Some of the hypotheses to be explored:
1. Is there a linear relationship between log error and our continuous features? (Pearsonr)
2. Is there a difference in the mean log error for selected subsets and the entire dataset? (one-sample t-test)
3. Is there a difference in the mean log error of particular zip codes and the entire dataset? (one-sample t-test)

### Acquire:
The wrangle_zillow.py module contains the functions used to acquire our data. The get_db_url() function assists in accessing the SQL server and then using a query and the acquire_zillow() function we gather the necessary data and store it in a dataframe. Our initial dataframe contains a number of columns that will be narrowed down through preparation and exploration of the data. 
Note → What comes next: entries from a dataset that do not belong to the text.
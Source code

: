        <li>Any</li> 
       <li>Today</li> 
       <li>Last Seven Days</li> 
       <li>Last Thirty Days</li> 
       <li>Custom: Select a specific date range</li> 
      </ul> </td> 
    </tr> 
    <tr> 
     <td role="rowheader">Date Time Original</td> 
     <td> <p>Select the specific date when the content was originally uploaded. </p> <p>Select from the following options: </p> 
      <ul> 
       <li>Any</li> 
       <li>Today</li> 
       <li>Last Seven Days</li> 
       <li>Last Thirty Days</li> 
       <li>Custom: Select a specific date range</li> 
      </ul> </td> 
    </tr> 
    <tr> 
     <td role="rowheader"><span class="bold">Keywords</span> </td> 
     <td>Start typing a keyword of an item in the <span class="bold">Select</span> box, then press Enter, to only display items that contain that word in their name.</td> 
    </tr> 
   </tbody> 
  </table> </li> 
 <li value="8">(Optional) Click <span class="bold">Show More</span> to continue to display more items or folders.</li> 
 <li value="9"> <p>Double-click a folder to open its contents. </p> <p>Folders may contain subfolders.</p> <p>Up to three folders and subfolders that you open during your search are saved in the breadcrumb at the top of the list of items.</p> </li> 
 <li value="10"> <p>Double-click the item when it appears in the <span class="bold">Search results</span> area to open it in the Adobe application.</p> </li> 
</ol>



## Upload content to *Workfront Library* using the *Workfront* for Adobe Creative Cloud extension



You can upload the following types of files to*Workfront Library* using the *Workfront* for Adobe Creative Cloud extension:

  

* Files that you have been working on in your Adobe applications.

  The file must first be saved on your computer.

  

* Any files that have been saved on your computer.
# In our wrangle_zillow() module we use our acquire_zillow() function to gather the Zillow data from the SQL server
zillow = w.acquire_zillow()

### Prepare:
After acquiring our data we will need to do a fair bit of modification and or manipulation to make it wholly useful for our purposes. The following are the steps that were taken:
1. Ensuring we are only working with single unit properties, utilizing identifiers from the SQL server
2. Identifying a lack of proper data input for some columns and filling the nulls to signify better inputs
    - Main data this was utilized for: fireplace, hottub/spa, pool, three quarter bath, tax delinquency
3. Dropping leftover null values, and unwanted data (based on unusable or incorrect data inputs)
    - This is done with all encompassing mechanisms (dropna()), non-null proportion requirements by row or column, and eliminating faulty data inputs (e.g. 0 bedrooms)
4. Feature engineering age from yearbuilt data
5. Ensuring columns are the correct data type
6. Removal of outliers to make our outcomes as generally usable as possible
7. Encoding our currently recognized categorical columns
    - fips, hottub_or_spa, has_pool, tax_delinquency
8. Renaming our columns for easier use
9. Splitting our original dataframe into train, validate, and test dataframes

# In our wrangle_zillow() module we use our prepare_zillow() function, with our acquired dataframe
# We clean, prepare, and split the dataframe to produce train, validate, and test dataframes
train, validate, test = w.prepare_zillow(zillow)

### Explore:
...

# We will set our alpha for all of our statistical testing
alpha = .05

To address Question 5 (log error being positive or negative) throughout the exploratory phase we can split our train into positive and negative dataframes.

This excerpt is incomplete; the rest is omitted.